**PROBLEM DESCRIPTION**
Copy, in full, each line of the material that holds the word "high".

**PROVIDED INFORMATION**
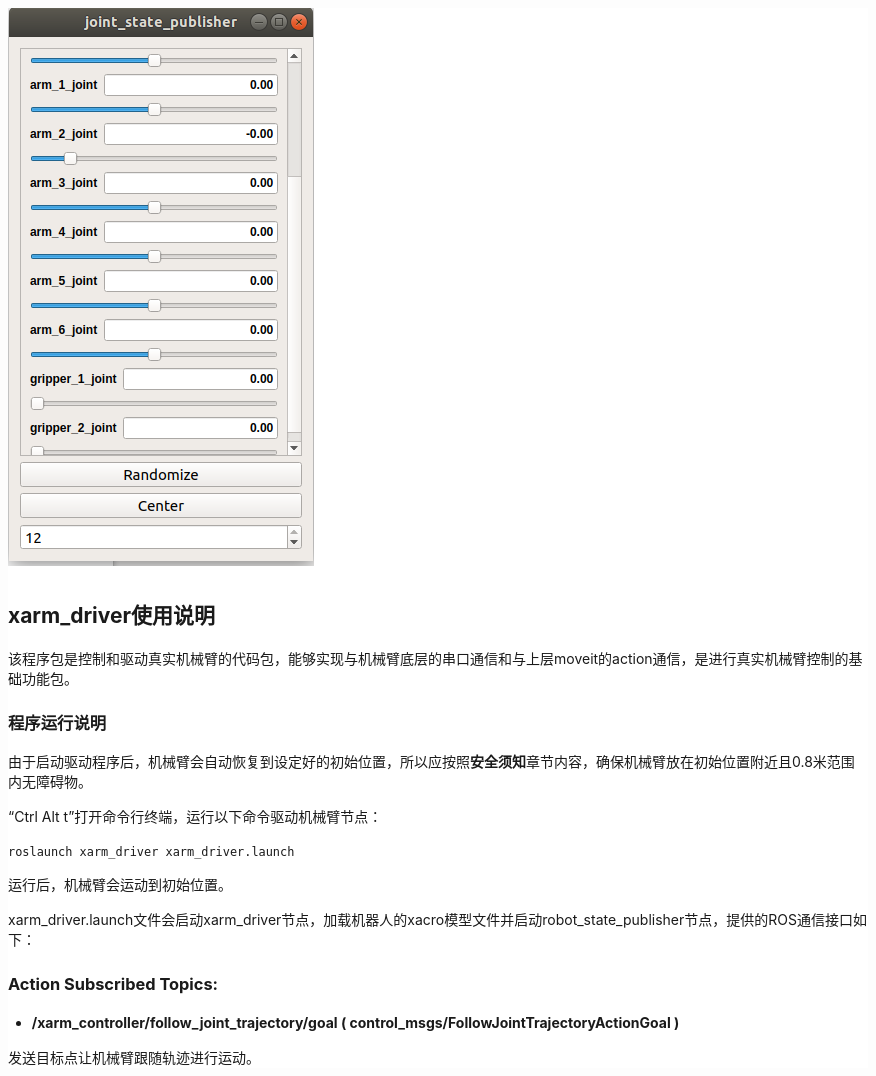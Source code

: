![img](arm_imgs/d2.png)

## xarm_driver使用说明

该程序包是控制和驱动真实机械臂的代码包，能够实现与机械臂底层的串口通信和与上层moveit的action通信，是进行真实机械臂控制的基础功能包。

### 程序运行说明

由于启动驱动程序后，机械臂会自动恢复到设定好的初始位置，所以应按照**安全须知**章节内容，确保机械臂放在初始位置附近且0.8米范围内无障碍物。

“Ctrl Alt t”打开命令行终端，运行以下命令驱动机械臂节点：

```
roslaunch xarm_driver xarm_driver.launch
```

运行后，机械臂会运动到初始位置。

xarm_driver.launch文件会启动xarm_driver节点，加载机器人的xacro模型文件并启动robot_state_publisher节点，提供的ROS通信接口如下：

### Action Subscribed Topics:

- **/xarm_controller/follow_joint_trajectory/goal ( control_msgs/FollowJointTrajectoryActionGoal )**

发送目标点让机械臂跟随轨迹进行运动。
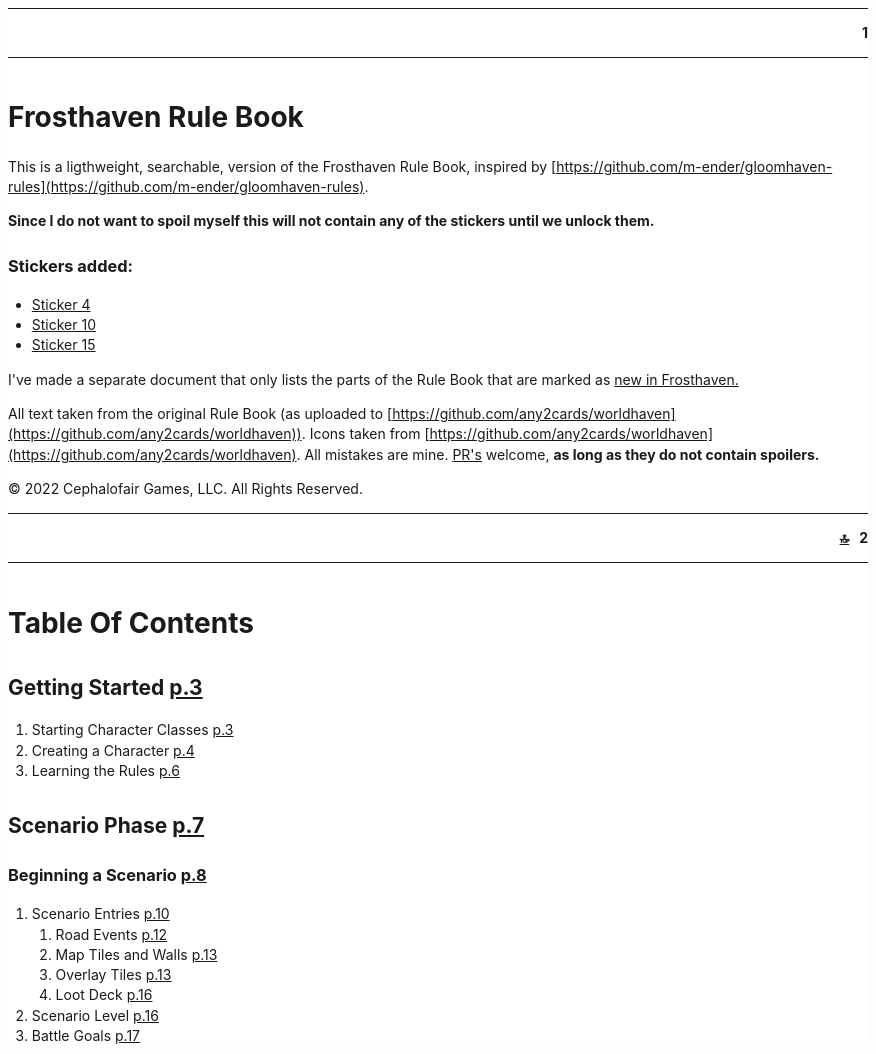 
---

<p align="right"><strong><a name="page_1">1</a></strong></p>

---

# Frosthaven Rule Book

This is a ligthweight, searchable, version of the Frosthaven Rule Book, inspired by [https://github.com/m-ender/gloomhaven-rules](https://github.com/m-ender/gloomhaven-rules). 

**Since I do not want to spoil myself this will not contain any of the stickers until we unlock them.**

### Stickers added:

- [Sticker 4](#sticker_4)
- [Sticker 10](#sticker_10)
- [Sticker 15](#sticker_15)

I've made a separate document that only lists the parts of the Rule Book that are marked as [new in Frosthaven.](./new-to-frosthaven.md)

All text taken from the original Rule Book (as uploaded to [https://github.com/any2cards/worldhaven](https://github.com/any2cards/worldhaven)). Icons taken from [https://github.com/any2cards/worldhaven](https://github.com/any2cards/worldhaven). All mistakes are mine. [PR's](https://github.com/pikdonker/frosthaven-rule-book/pulls) welcome, **as long as they do not contain spoilers.**

© 2022 Cephalofair Games, LLC. All Rights Reserved.

---

<p align="right"><strong><a href="#page_1">🔝</a>&nbsp; &nbsp;<a name="page_2">2</a></strong></p>

---

# Table Of Contents

## Getting Started [p.3](#page_3)
1. Starting Character Classes [p.3](#page_3)
1. Creating a Character [p.4](#page_4)
1. Learning the Rules [p.6](#page_6)

## Scenario Phase [p.7](#page_7)
### Beginning a Scenario [p.8](#page_8)
1. Scenario Entries [p.10](#page_10)
    1. Road Events [p.12](#page_12)
    1. Map Tiles and Walls [p.13](#page_13)
    1. Overlay Tiles [p.13](#page_13)
    1. Loot Deck [p.16](#page_16)
1. Scenario Level [p.16](#page_16)
1. Battle Goals [p.17](#page_17)
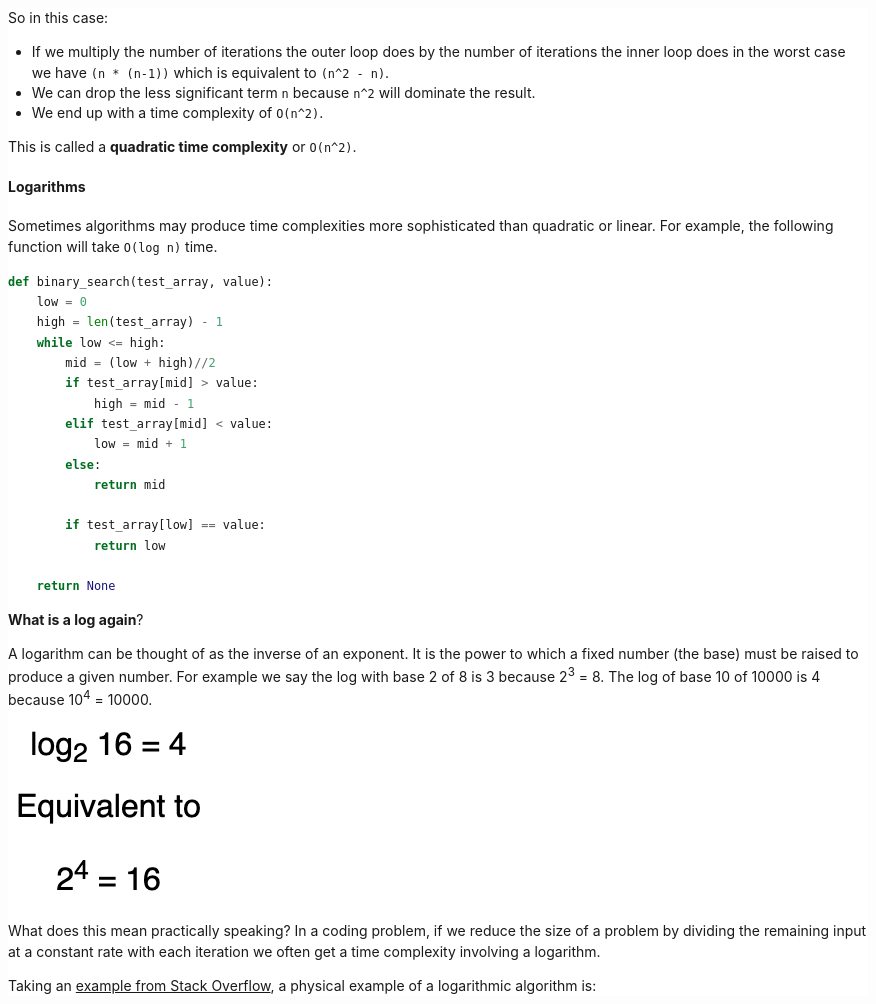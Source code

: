 So in this case:

* If we multiply the number of iterations the outer loop does by the number of iterations the inner loop does in the worst case we have `(n * (n-1))` which is equivalent to `(n^2 - n)`.
* We can drop the less significant term `n` because `n^2` will dominate the result. 
* We end up with a time complexity of `O(n^2)`.

This is called a **quadratic time complexity** or `O(n^2)`.

#### Logarithms

Sometimes algorithms may produce time complexities more sophisticated than quadratic or linear. For example, the following function will take `O(log n)` time.

```py
def binary_search(test_array, value):
    low = 0
    high = len(test_array) - 1
    while low <= high:
        mid = (low + high)//2
        if test_array[mid] > value:
            high = mid - 1
        elif test_array[mid] < value:
            low = mid + 1
        else:
            return mid

        if test_array[low] == value:
            return low

    return None
```

**What is a log again**?

A logarithm can be thought of as the inverse of an exponent. It is the power to which a fixed number (the base) must be raised to produce a given number. For example we say the log with base 2 of 8 is 3 because 2<sup>3</sup> = 8.  The log of base 10 of 10000 is 4 because 10<sup>4</sup> = 10000.

![Log example](images/problem-solving__log-example.png)

What does this mean practically speaking? In a coding problem, if we reduce the size of a problem by dividing the remaining input at a constant rate with each iteration we often get a time complexity involving a logarithm.

Taking an [example from Stack Overflow](https://stackoverflow.com/questions/2307283/what-does-olog-n-mean-exactly/2307314#2307314), a physical example of a logarithmic algorithm is:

**EXERCISE ANSWER**
    high = len(test_array) - 1
    while low <= high:
        mid = (low + high)//2
            high = mid - 1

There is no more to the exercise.